1. In previous studies, experimental endotoxaemia was found to stimulate cytokine production in the central nervous system. The effect of sepsis on brain cytokines is not fully known. We compared the effect of endotoxaemia and sepsis on brain interleukin-1 and interleukin-6 expression. 2. Male A/J mice were injected subcutaneously with lipopolysaccharide (10 mg/kg) or an equal volume of saline as control. Sepsis was induced by caecal ligation and puncture (CLP); control mice underwent sham-operation. Brain tissue was assayed for interleukin-1 and interleukin-6 by ELISA. Northern blotting or the polymerase chain reaction was used to determine cytokine mRNA levels. 3. Administration of endotoxin induced a greater than fourfold increase in brain interleukin-1, a greater than threefold increase in interleukin-6 and an increase in mRNA for both cytokines. Caecal ligation and puncture resulted in increased brain interleukin-1 and interleukin-6 levels, but the changes were less pronounced and occurred later than after injection of endotoxin.
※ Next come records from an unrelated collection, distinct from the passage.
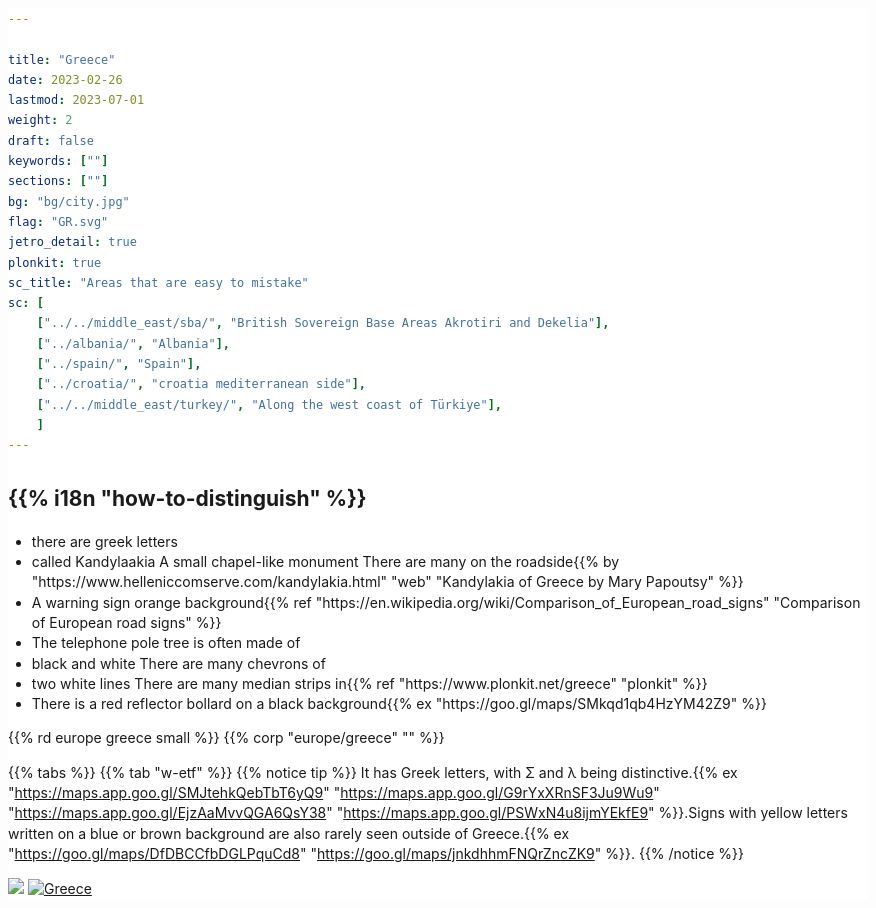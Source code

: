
 ```yaml
---

title: "Greece"
date: 2023-02-26
lastmod: 2023-07-01
weight: 2
draft: false
keywords: [""]
sections: [""]
bg: "bg/city.jpg"
flag: "GR.svg"
jetro_detail: true
plonkit: true
sc_title: "Areas that are easy to mistake"
sc: [
    ["../../middle_east/sba/", "British Sovereign Base Areas Akrotiri and Dekelia"],
    ["../albania/", "Albania"],
    ["../spain/", "Spain"],
    ["../croatia/", "croatia mediterranean side"],
    ["../../middle_east/turkey/", "Along the west coast of Türkiye"],
    ]
---
```


<div class="main-desciption country-description">
    <h2 class="section-title">{{% i18n "how-to-distinguish" %}}</h2>
    <ul class="rule-list">
        <li>there are greek letters</li>
        <li>called Kandylaakia <span class="quiz">A small chapel-like monument</span> There are many on the roadside{{% by "https://www.helleniccomserve.com/kandylakia.html" "web" "Kandylakia of Greece by Mary Papoutsy" %}}</li>
        <li>A warning sign <span class="quiz">orange</span> background{{% ref "https://en.wikipedia.org/wiki/Comparison_of_European_road_signs" "Comparison of European road signs" %}}</li>
        <li>The telephone pole <span class="quiz">tree</span> is often made of</li>
        <li><span class="quiz">black and white</span> There are many chevrons of</li>
        <li><span class="quiz">two white lines</span> There are many median strips in{{% ref "https://www.plonkit.net/greece" "plonkit" %}}</li>
        <li>There is a red reflector bollard on a black background{{% ex "https://goo.gl/maps/SMkqd1qb4HzYM42Z9" %}}</li>
    </ul>
    {{% rd europe greece small %}}
    {{% corp "europe/greece" "" %}}
</div>


{{% tabs %}}
{{% tab "w-etf" %}}
{{% notice tip %}}
It has Greek letters, with Σ and λ being distinctive.{{% ex "https://maps.app.goo.gl/SMJtehkQebTbT6yQ9" "https://maps.app.goo.gl/G9rYxXRnSF3Ju9Wu9" "https://maps.app.goo.gl/EjzAaMvvQGA6QsY38" "https://maps.app.goo.gl/PSWxN4u8ijmYEkfE9" %}}.Signs with yellow letters written on a blue or brown background are also rarely seen outside of Greece.{{% ex "https://goo.gl/maps/DfDBCCfbDGLPquCd8" "https://goo.gl/maps/jnkdhhmFNQrZncZK9" %}}.
{{% /notice %}}
<div class="googlemap-if no-margin">
<img src="/rule/europe/greece/roadsign.jpg" width="640">
<a data-flickr-embed="true" href="https://www.flickr.com/photos/sandyhodges/127018247/in/photolist-ce16M-Pi5Cjo-2ocUGvD-RoWNB2-24zVCBP-3mv1Z-oJDW6U-2nbTE8a-2od4bya-2ocSkVc-2nMKXPS-2n6Xv4Q-2dTJXvm-23N5qXf-sdeQKs-9bWsaS-2o21s4L-fbez86-W25JPV-RGvGPH-2oou4cM-6Xb3uk-6Xf2sU-eThZ6r-2obz3r6-2j1SNKo-2ocQMdk-p7qZtm-2ocSkKc-2mkRpJX-6zj4SH-2ocRMwp-2ocTnjX-26xeLf7-2ocXd8g-2ocWhhj-2kuvWBk-wvzoX4-2od4Ywe-2od4XTL-wuYoG1-2otqpxj-2osiZpD-2osTq6x-2osH9x3-weqVpD-btacQo-2o8HkWC-2kBtCSk-2kTqrhD" title="Greece"><img src="https://live.staticflickr.com/46/127018247_4901da9ecb_z.jpg" width="640" height="480" alt="Greece"/></a><script async src="//embedr.flickr.com/assets/client-code.js" charset="utf-8"></script>
</div>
There was no detectable difference in brain interleukin-1 mRNA between septic and sham-operated mice, whereas interleukin-6 mRNA was increased in brains of septic animals. 4. Sepsis and endotoxaemia resulted in similar, although not identical, changes in brain interleukin-1 and interleukin-6 concentrations and mRNA levels, suggesting that increased cytokine production in the central nervous system is part of the systemic response to sepsis and may be mediated by endotoxin.